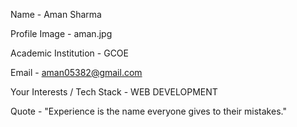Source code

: Name - Aman Sharma

Profile Image - aman.jpg

Academic Institution - GCOE

Email - aman05382@gmail.com

Your Interests / Tech Stack - WEB DEVELOPMENT

Quote - "Experience is the name everyone gives to their mistakes."
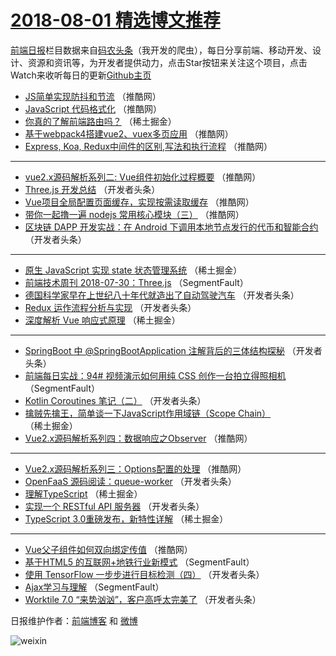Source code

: # [2018-08-01 精选博文推荐](http://hao.caibaojian.com/date/2018/08/01)

[前端日报](http://caibaojian.com/c/news)栏目数据来自[码农头条](http://hao.caibaojian.com/)（我开发的爬虫），每日分享前端、移动开发、设计、资源和资讯等，为开发者提供动力，点击Star按钮来关注这个项目，点击Watch来收听每日的更新[Github主页](https://github.com/kujian/frontendDaily)
* [JS简单实现防抖和节流](http://hao.caibaojian.com/81667.html) （推酷网）
* [JavaScript 代码格式化](http://hao.caibaojian.com/81676.html) （推酷网）
* [你真的了解前端路由吗？](http://hao.caibaojian.com/81608.html) （稀土掘金）
* [基于webpack4搭建vue2、vuex多页应用](http://hao.caibaojian.com/81671.html) （推酷网）
* [Express, Koa, Redux中间件的区别,写法和执行流程](http://hao.caibaojian.com/81681.html) （推酷网）

***
* [vue2.x源码解析系列二: Vue组件初始化过程概要](http://hao.caibaojian.com/81665.html) （推酷网）
* [Three.js 开发总结](http://hao.caibaojian.com/81633.html) （开发者头条）
* [Vue项目全局配置页面缓存，实现按需读取缓存](http://hao.caibaojian.com/81661.html) （推酷网）
* [带你一起撸一遍 nodejs 常用核心模块（三）](http://hao.caibaojian.com/81673.html) （推酷网）
* [区块链 DAPP 开发实战：在 Android 下调用本地节点发行的代币和智能合约](http://hao.caibaojian.com/81638.html) （开发者头条）

***
* [原生 JavaScript 实现 state 状态管理系统](http://hao.caibaojian.com/81607.html) （稀土掘金）
* [前端技术周刊 2018-07-30：Three.js](http://hao.caibaojian.com/81590.html) （SegmentFault）
* [德国科学家早在上世纪八十年代就造出了自动驾驶汽车](http://hao.caibaojian.com/81634.html) （开发者头条）
* [Redux 运作流程分析与实现](http://hao.caibaojian.com/81635.html) （开发者头条）
* [深度解析 Vue 响应式原理](http://hao.caibaojian.com/81610.html) （稀土掘金）

***
* [SpringBoot 中 @SpringBootApplication 注解背后的三体结构探秘](http://hao.caibaojian.com/81628.html) （开发者头条）
* [前端每日实战：94# 视频演示如何用纯 CSS 创作一台拍立得照相机](http://hao.caibaojian.com/81588.html) （SegmentFault）
* [Kotlin Coroutines 笔记（二）](http://hao.caibaojian.com/81637.html) （开发者头条）
* [擒贼先擒王，简单谈一下JavaScript作用域链（Scope Chain）](http://hao.caibaojian.com/81606.html) （稀土掘金）
* [Vue2.x源码解析系列四：数据响应之Observer](http://hao.caibaojian.com/81663.html) （推酷网）

***
* [Vue2.x源码解析系列三：Options配置的处理](http://hao.caibaojian.com/81664.html) （推酷网）
* [OpenFaaS 源码阅读：queue-worker](http://hao.caibaojian.com/81639.html) （开发者头条）
* [理解TypeScript](http://hao.caibaojian.com/81600.html) （稀土掘金）
* [实现一个 RESTful API 服务器](http://hao.caibaojian.com/81640.html) （开发者头条）
* [TypeScript 3.0重磅发布，新特性详解](http://hao.caibaojian.com/81601.html) （稀土掘金）

***
* [Vue父子组件如何双向绑定传值](http://hao.caibaojian.com/81666.html) （推酷网）
* [基于HTML5 的互联网+地铁行业新模式](http://hao.caibaojian.com/81593.html) （SegmentFault）
* [使用 TensorFlow 一步步进行目标检测（四）](http://hao.caibaojian.com/81641.html) （开发者头条）
* [Ajax学习与理解](http://hao.caibaojian.com/81594.html) （SegmentFault）
* [Worktile 7.0 “来势汹汹”，客户高呼太完美了](http://hao.caibaojian.com/81642.html) （开发者头条）

日报维护作者：[前端博客](http://caibaojian.com/) 和 [微博](http://caibaojian.com/go/weibo)

![weixin](https://user-images.githubusercontent.com/3055447/38468989-651132ac-3b80-11e8-8e6b-15122322a9d7.png)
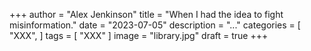 +++
author = "Alex Jenkinson"
title = "When I had the idea to fight misinformation."
date = "2023-07-05"
description = "..."
categories = [
    "XXX",
]
tags = [
    "XXX"
]
image = "library.jpg"
draft = true
+++


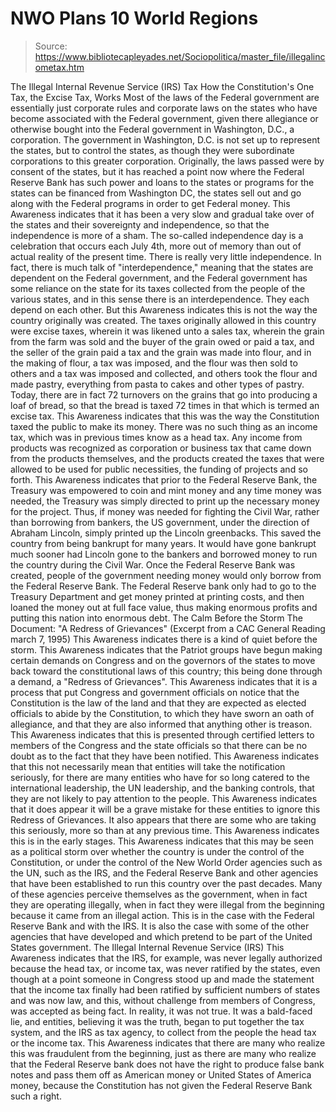 # NWO Plans 10 World Regions

> Source: https://www.bibliotecapleyades.net/Sociopolitica/master_file/illegalincometax.htm

The Illegal
Internal
Revenue Service (IRS) Tax
How the Constitution's One Tax, the Excise Tax, Works
Most of the laws of the Federal government are essentially just corporate rules and corporate laws on the states who have become associated with the Federal government, given there allegiance or otherwise bought into the Federal government in Washington, D.C., a corporation. The government in Washington, D.C. is not set up to represent the states, but to control the states, as though they were subordinate corporations to this greater corporation.
Originally, the laws passed were by consent of the states, but it has reached a point now where the Federal Reserve Bank has such power and loans to the states or programs for the states can be financed from Washington DC, the states sell out and go along with the Federal programs in order to get Federal money.
This Awareness indicates that it has been a very slow and gradual take over of the states and their sovereignty and independence, so that the independence is more of a sham. The so-called independence day is a celebration that occurs each July 4th, more out of memory than out of actual reality of the present time. There is really very little independence. In fact, there is much talk of "interdependence," meaning that the states are dependent on the Federal government, and the Federal government has some reliance on the state for its taxes collected from the people of the various states, and in this sense there is an interdependence. They each depend on each other.
But this Awareness indicates this is not the way the country originally was created. The taxes originally allowed in this country were excise taxes, wherein it was likened unto a sales tax, wherein the grain from the farm was sold and the buyer of the grain owed or paid a tax, and the seller of the grain paid a tax and the grain was made into flour, and in the making of flour, a tax was imposed, and the flour was then sold to others and a tax was imposed and collected, and others took the flour and made pastry, everything from pasta to cakes and other types of pastry.
Today, there are in fact 72 turnovers on the grains that go into producing a loaf of bread, so that the bread is taxed 72 times in that which is termed an excise tax. This Awareness indicates that this was the way the Constitution taxed the public to make its money.
There was no such thing as an income tax, which was in previous times know as a head tax. Any income from products was recognized as corporation or business tax that came down from the products themselves, and the products created the taxes that were allowed to be used for public necessities, the funding of projects and so forth.
This Awareness indicates that prior to the Federal Reserve Bank, the Treasury was empowered to coin and mint money and any time money was needed, the Treasury was simply directed to print up the necessary money for the project. Thus, if money was needed for fighting the Civil War, rather than borrowing from bankers, the US government, under the direction of Abraham Lincoln, simply printed up the Lincoln greenbacks.
This saved the country from being bankrupt for many years. It would have gone bankrupt much sooner had Lincoln gone to the bankers and borrowed money to run the country during the Civil War. Once the Federal Reserve Bank was created, people of the government needing money would only borrow from the Federal Reserve Bank. The Federal Reserve bank only had to go to the Treasury Department and get money printed at printing costs, and then loaned the money out at full face value, thus making enormous profits and putting this nation into enormous debt.
The Calm
Before the Storm
The Document: "A Redress of Grievances"
(Excerpt from a CAC General Reading march 7, 1995)
This Awareness indicates there is a kind of quiet before the storm. This Awareness indicates that the Patriot groups have begun making certain demands on Congress and on the governors of the states to move back toward the constitutional laws of this country; this being done through a demand, a "Redress of Grievances". This Awareness indicates that it is a process that put Congress and government officials on notice that the Constitution is the law of the land and that they are expected as elected officials to abide by the Constitution, to which they have sworn an oath of allegiance, and that they are also informed that anything other is treason.
This Awareness indicates that this is presented through certified letters to members of the Congress and the state officials so that there can be no doubt as to the fact that they have been notified. This Awareness indicates that this not necessarily mean that entities will take the notification seriously, for there are many entities who have for so long catered to the international leadership, the UN leadership, and the banking controls, that they are not likely to pay attention to the people.
This Awareness indicates that it does appear it will be a grave mistake for these entities to ignore this Redress of Grievances. It also appears that there are some who are taking this seriously, more so than at any previous time. This Awareness indicates this is in the early stages.
This Awareness indicates that this may be seen as a political storm over whether the country is under the control of the Constitution, or under the control of the New World Order agencies such as the UN, such as the IRS, and the Federal Reserve Bank and other agencies that have been established to run this country over the past decades. Many of these agencies perceive themselves as the government, when in fact they are operating illegally, when in fact they were illegal from the beginning because it came from an illegal action. This is in the case with the Federal Reserve Bank and with the IRS. It is also the case with some of the other agencies that have developed and which pretend to be part of the United States government.
The Illegal Internal Revenue Service (IRS)
This Awareness indicates that the IRS, for example, was never legally authorized because the head tax, or income tax, was never ratified by the states, even though at a point someone in Congress stood up and made the statement that the income tax finally had been ratified by sufficient numbers of states and was now law, and this, without challenge from members of Congress, was accepted as being fact.
In reality, it was not true. It was a bald-faced lie, and entities, believing it was the truth, began to put together the tax system, and the IRS as tax agency, to collect from the people the head tax or the income tax. This Awareness indicates that there are many who realize this was fraudulent from the beginning, just as there are many who realize that the Federal Reserve bank does not have the right to produce false bank notes and pass them off as American money or United States of America money, because the Constitution has not given the Federal Reserve Bank such a right.
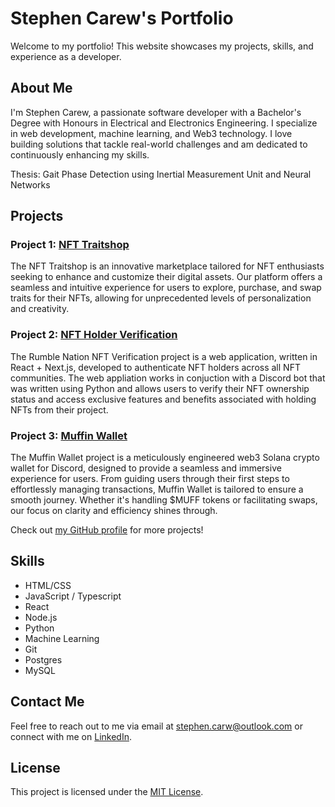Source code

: # Stephen Carew's Portfolio

Welcome to my portfolio! This website showcases my projects, skills, and experience as a developer.

## About Me

I'm Stephen Carew, a passionate software developer with a Bachelor's Degree with Honours in Electrical and Electronics Engineering. I specialize in web development, machine learning, and Web3 technology. I love building solutions that tackle real-world challenges and am dedicated to continuously enhancing my skills.

Thesis: Gait Phase Detection using Inertial Measurement Unit and Neural Networks

## Projects

### Project 1: [NFT Traitshop](link-to-project)
The NFT Traitshop is an innovative marketplace tailored for NFT enthusiasts seeking to enhance and customize their digital assets. Our platform offers a seamless and intuitive experience for users to explore, purchase, and swap traits for their NFTs, allowing for unprecedented levels of personalization and creativity.


### Project 2: [NFT Holder Verification](link-to-project)
The Rumble Nation NFT Verification project is a web application, written in React + Next.js, developed to authenticate NFT holders across all NFT communities. The web appliation works in conjuction with a Discord bot that was written using Python and allows users to verify their NFT ownership status and access exclusive features and benefits associated with holding NFTs from their project.

### Project 3: [Muffin Wallet](link-to-project)

The Muffin Wallet project is a meticulously engineered web3 Solana crypto wallet for Discord, designed to provide a seamless and immersive experience for users. From guiding users through their first steps to effortlessly managing transactions, Muffin Wallet is tailored to ensure a smooth journey. Whether it's handling $MUFF tokens or facilitating swaps, our focus on clarity and efficiency shines through.

Check out [my GitHub profile](https://github.com/stephen-carew) for more projects!

## Skills

- HTML/CSS
- JavaScript / Typescript
- React
- Node.js
- Python
- Machine Learning
- Git
- Postgres
- MySQL

## Contact Me

Feel free to reach out to me via email at [stephen.carw@outlook.com](mailto:stephen.carw@outlook.com) or connect with me on [LinkedIn](https://www.linkedin.com/in/stephen-carew).

## License

This project is licensed under the [MIT License](LICENSE).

→ **What the task asks**
Using the data above, which lines fall from the one with "# NWO Plans 10 World Regions" through the one with "How the Constitution's"? Repeat them exactly, ends included, minus any pictures.

→ **Result**
 # NWO Plans 10 World Regions

> Source: https://www.bibliotecapleyades.net/Sociopolitica/master_file/illegalincometax.htm

The Illegal
Internal
Revenue Service (IRS) Tax
How the Constitution's One Tax, the Excise Tax, Works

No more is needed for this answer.